You can listen to it the way her audiences did; just turn it on in your living room. She preferred playing to small groups. Close your eyes and imagine her fingers dancing over the keys, while Johannes Brahms sits in the corner, slyly smiling.
wikipedia |
wikipedia |
Did you know he was such a good looking young man?
Neither did I. I'd only seen the scary old man pictures.
Tannis Gibson, Dean of the College of Fine Arts at the UofA, showed me a side of the composer hitherto unknown and unconsidered. She talked to us about the interpersonal and the technical, the instruments and the times, the performances and her own experiences.
It was a magical month.
She shared her favorite performers, and sometimes I recognized the music:
Listen past the scratchiness; it's from 1938.

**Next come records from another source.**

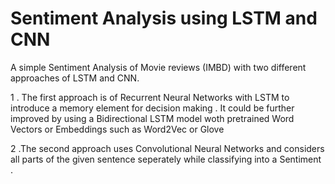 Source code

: # Sentiment Analysis using LSTM and CNN
A simple Sentiment Analysis of Movie reviews (IMBD) with two different approaches  of LSTM and CNN.

1 .
The first approach is of Recurrent Neural Networks with LSTM to introduce a memory element for decision making .
It could be further improved by using a Bidirectional LSTM model woth pretrained Word Vectors or Embeddings such as Word2Vec or Glove 

2 .The second approach uses Convolutional Neural Networks and considers all parts of the given sentence seperately while classifying 
into a Sentiment . 
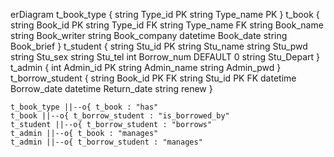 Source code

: erDiagram
    t_book_type {
        string Type_id PK
        string Type_name PK
    }
    t_book {
        string Book_id PK
        string Type_id FK
        string Type_name FK
        string Book_name
        string Book_writer
        string Book_company
        datetime Book_date
        string Book_brief
    }
    t_student {
        string Stu_id PK
        string Stu_name
        string Stu_pwd
        string Stu_sex
        string Stu_tel
        int Borrow_num DEFAULT 0
        string Stu_Depart
    }
    t_admin {
        int Admin_id PK
        string Admin_name
        string Admin_pwd
    }
    t_borrow_student {
        string Book_id PK FK
        string Stu_id PK FK
        datetime Borrow_date
        datetime Return_date
        string renew
    }

    t_book_type ||--o{ t_book : "has"
    t_book ||--o{ t_borrow_student : "is_borrowed_by"
    t_student ||--o{ t_borrow_student : "borrows"
    t_admin ||--o{ t_book : "manages"
    t_admin ||--o{ t_borrow_student : "manages" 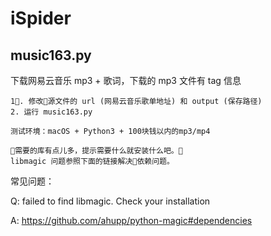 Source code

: # iSpider

## music163.py

下载网易云音乐 mp3 + 歌词，下载的 mp3 文件有 tag 信息
>
    1. 修改源文件的 url (网易云音乐歌单地址) 和 output (保存路径)
    2. 运行 music163.py
>
    测试环境：macOS + Python3 + 100块钱以内的mp3/mp4

    需要的库有点儿多，提示需要什么就安装什么吧。
    libmagic 问题参照下面的链接解决依赖问题。

常见问题：

Q: failed to find libmagic. Check your installation

A: <https://github.com/ahupp/python-magic#dependencies>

Imagine the fingers floating.
They were all there, those who turned the world of Classical music in a new direction. Chopin and Brahms, the Schumanns and Liszt, Felix Mendelsohn and Fanny Hensel ... what, you haven't heard of Fanny Hensel?
Don't be surprised, we talked a lot about the treatment of women, too. At the same time that women abolitionists here in the USofA were told to stay off the main stage, were told that females speaking in public was inappropriate, so in Europe were these talented women relegated to smaller, more intimate, more appropriate venues.
It was a month long immersion in a world I rarely visit. Thankfully, I have a list of suggested listenings (of which these are just a few) to keep me company until my next journey into the unknown. I'm definitely an old dog learning new tricks.